Credit: Creative Commons

Yesterday, before the British House of Commons voted against British participation in any Western military intervention in the wake last week’s sarin-mustard cocktail gasattacks in the northern suburbs of Damascus, protesters gathered in London to demonstrate. The protesters indignantly shouted “Hands off Syria! Hands off Syria!”

Yet the complicated question that I would like to have answered from President Obama, which he did not address in his White House press conference, is this: How exactly can the U.S., along with the French, prevent Assad and his henchmen from committing more atrocities, capture them dead or alive, and if alive, bring them before the International Criminal Court, and all without inadvertantly empowering the Al-Qaeda affiliated Syrian opposition groups? Complicated, indeed.

The question I would like to have answered from the London protesters, and those on this side of the pond with a similar outlook, is much more basic: How would you feel if you and your family were gassed by a brutal dictator as major world powers sat back and did nada?
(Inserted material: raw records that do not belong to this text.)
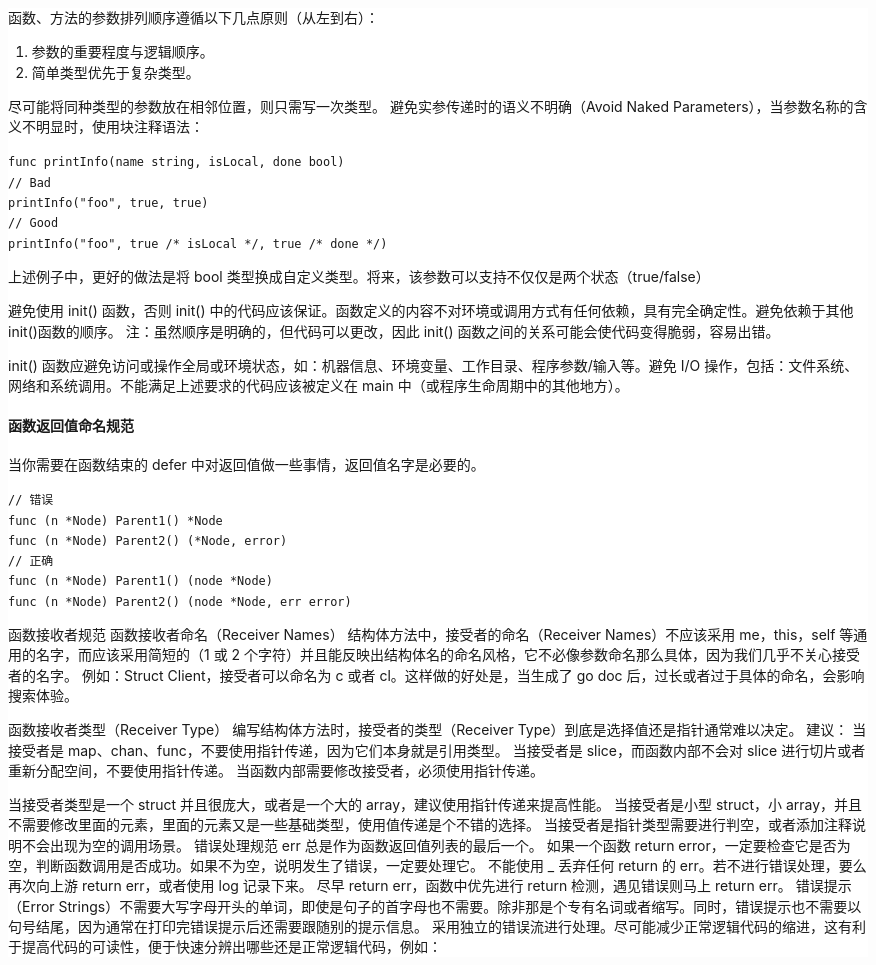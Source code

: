 函数、⽅法的参数排列顺序遵循以下⼏点原则（从左到右）： 
1. 参数的重要程度与逻辑顺序。 
2. 简单类型优先于复杂类型。 

尽可能将同种类型的参数放在相邻位置，则只需写⼀次类型。 
避免实参传递时的语义不明确（Avoid Naked Parameters），当参数名称的含义不明显时，使⽤块注释语法： 

```
func printInfo(name string, isLocal, done bool) 
// Bad 
printInfo("foo", true, true) 
// Good 
printInfo("foo", true /* isLocal */, true /* done */) 
```

上述例⼦中，更好的做法是将 bool 类型换成⾃定义类型。将来，该参数可以⽀持不仅仅是两个状态（true/false）

避免使⽤ init() 函数，否则 init() 中的代码应该保证。函数定义的内容不对环境或调⽤⽅式有任何依赖，具有完全确定性。避免依赖于其他init()函数的顺序。
注：虽然顺序是明确的，但代码可以更改，因此 init() 函数之间的关系可能会使代码变得脆弱，容易出错。

init() 函数应避免访问或操作全局或环境状态，如：机器信息、环境变量、⼯作⽬录、程序参数/输⼊等。避免 I/O 操作，包括：⽂件系统、⽹络和系统调⽤。不能满⾜上述要求的代码应该被定义在 main 中（或程序⽣命周期中的其他地⽅）。 



#### 函数返回值命名规范

当你需要在函数结束的 defer 中对返回值做⼀些事情，返回值名字是必要的。

```
// 错误 
func (n *Node) Parent1() *Node 
func (n *Node) Parent2() (*Node, error) 
// 正确 
func (n *Node) Parent1() (node *Node) 
func (n *Node) Parent2() (node *Node, err error) 
```

函数接收者规范 
函数接收者命名（Receiver Names）
结构体⽅法中，接受者的命名（Receiver Names）不应该采⽤ me，this，self 等通⽤的名字，⽽应该采⽤简短的（1 或 2 个字符）并且能反映出结构体名的命名⻛格，它不必像参数命名那么具体，因为我们⼏乎不关⼼接受者的名字。 
例如：Struct Client，接受者可以命名为 c 或者 cl。这样做的好处是，当⽣成了 go doc 后，过⻓或者过于具体的命名，会影响搜索体验。 

函数接收者类型（Receiver Type） 
编写结构体⽅法时，接受者的类型（Receiver Type）到底是选择值还是指针通常难以决定。
建议： 
当接受者是 map、chan、func，不要使⽤指针传递，因为它们本⾝就是引⽤类型。 
当接受者是 slice，⽽函数内部不会对 slice 进⾏切⽚或者重新分配空间，不要使⽤指针传递。 
当函数内部需要修改接受者，必须使⽤指针传递。

当接受者类型是⼀个 struct 并且很庞⼤，或者是⼀个⼤的 array，建议使⽤指针传递来提⾼性能。 
当接受者是⼩型 struct，⼩ array，并且不需要修改⾥⾯的元素，⾥⾯的元素⼜是⼀些基础类型，使⽤值传递是个不错的选择。
当接受者是指针类型需要进行判空，或者添加注释说明不会出现为空的调用场景。
错误处理规范
err 总是作为函数返回值列表的最后⼀个。 
如果⼀个函数 return error，⼀定要检查它是否为空，判断函数调⽤是否成功。如果不为空，说明发⽣了错误，⼀定要处理它。 不能使⽤ _ 丢弃任何 return 的 err。若不进⾏错误处理，要么再次向上游 return err，或者使⽤ log 记录下来。 
尽早 return err，函数中优先进⾏ return 检测，遇⻅错误则⻢上 return err。 
错误提⽰（Error Strings）不需要⼤写字⺟开头的单词，即使是句⼦的⾸字⺟也不需要。除⾮那是个专有名词或者缩写。同时，错误提⽰也不需要以句号结尾，因为通常在打印完错误提⽰后还需要跟随别的提⽰信息。 
采⽤独⽴的错误流进⾏处理。尽可能减少正常逻辑代码的缩进，这有利于提⾼代码的可读性，便于快速分辨出哪些还是正常逻辑代码，例如：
The questions of exactly what to do in the wake of the Syrian gas attacks, and how, are excruciatingly difficult, but a simplistic “Hands off Syria!” is nothing but a signed, sealed and delivered memo from the Western liberal camp that Bashar al-Assad should have a free hand to gas as many men, women and children as he damn well pleases. If the reality of over 1,400 Syrian men, women and children awoken in their sleep by explosions of poison gas that attacked their entire nervous systems, and which then suffocated them to death, is not a sufficient threshold for international intervention what would be? 14,000 sarin gas murders? 140,000 sarin gas murders?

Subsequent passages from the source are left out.